• **DATA SUPPLIED**
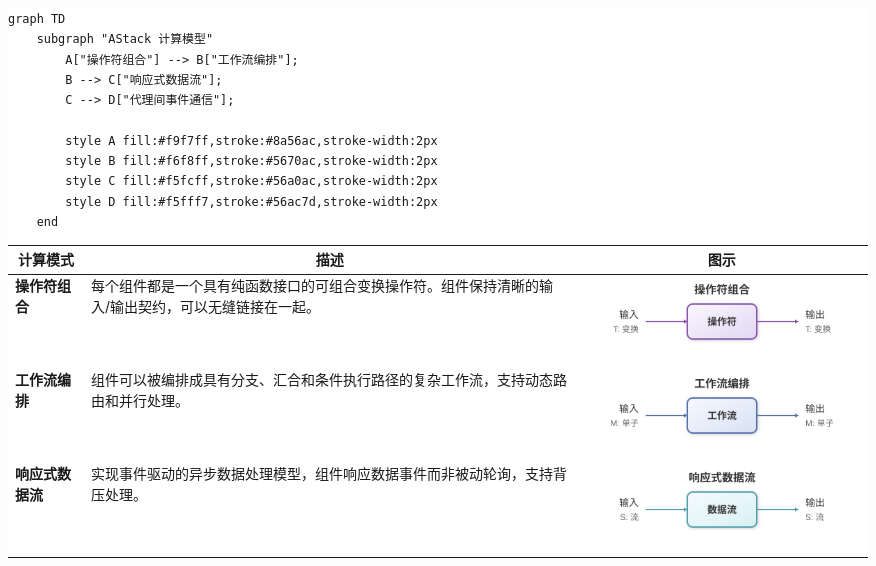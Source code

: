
 ```mermaid
graph TD
    subgraph "AStack 计算模型"
        A["操作符组合"] --> B["工作流编排"];
        B --> C["响应式数据流"];
        C --> D["代理间事件通信"];
        
        style A fill:#f9f7ff,stroke:#8a56ac,stroke-width:2px
        style B fill:#f6f8ff,stroke:#5670ac,stroke-width:2px
        style C fill:#f5fcff,stroke:#56a0ac,stroke-width:2px
        style D fill:#f5fff7,stroke:#56ac7d,stroke-width:2px
    end
```

| 计算模式 | 描述 | 图示 |
|-----------|------------|--------|
| **操作符组合** | 每个组件都是一个具有纯函数接口的可组合变换操作符。组件保持清晰的输入/输出契约，可以无缝链接在一起。 | <img src="docs/images/operator-composition-zh.svg" width="400" alt="操作符组合图示"> |
| **工作流编排** | 组件可以被编排成具有分支、汇合和条件执行路径的复杂工作流，支持动态路由和并行处理。 | <img src="docs/images/workflow-orchestration-zh.svg" width="400" alt="工作流编排图示"> |
| **响应式数据流** | 实现事件驱动的异步数据处理模型，组件响应数据事件而非被动轮询，支持背压处理。 | <img src="docs/images/reactive-dataflow-zh.svg" width="400" alt="响应式数据流图示"> |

• **TO DO**
Would you please give the material above again, unchanged but without pictures?

• **ANSWER FOR THE TASK**
Source code

:
 ```mermaid
graph TD
    subgraph "AStack 计算模型"
        A["操作符组合"] --> B["工作流编排"];
        B --> C["响应式数据流"];
        C --> D["代理间事件通信"];
        
        style A fill:#f9f7ff,stroke:#8a56ac,stroke-width:2px
        style B fill:#f6f8ff,stroke:#5670ac,stroke-width:2px
        style C fill:#f5fcff,stroke:#56a0ac,stroke-width:2px
        style D fill:#f5fff7,stroke:#56ac7d,stroke-width:2px
    end
```

| 计算模式 | 描述 | 图示 |
|-----------|------------|--------|
| **操作符组合** | 每个组件都是一个具有纯函数接口的可组合变换操作符。组件保持清晰的输入/输出契约，可以无缝链接在一起。 | <img src="docs/images/operator-composition-zh.svg" width="400" alt="操作符组合图示"> |
| **工作流编排** | 组件可以被编排成具有分支、汇合和条件执行路径的复杂工作流，支持动态路由和并行处理。 | <img src="docs/images/workflow-orchestration-zh.svg" width="400" alt="工作流编排图示"> |
| **响应式数据流** | 实现事件驱动的异步数据处理模型，组件响应数据事件而非被动轮询，支持背压处理。 | <img src="docs/images/reactive-dataflow-zh.svg" width="400" alt="响应式数据流图示"> |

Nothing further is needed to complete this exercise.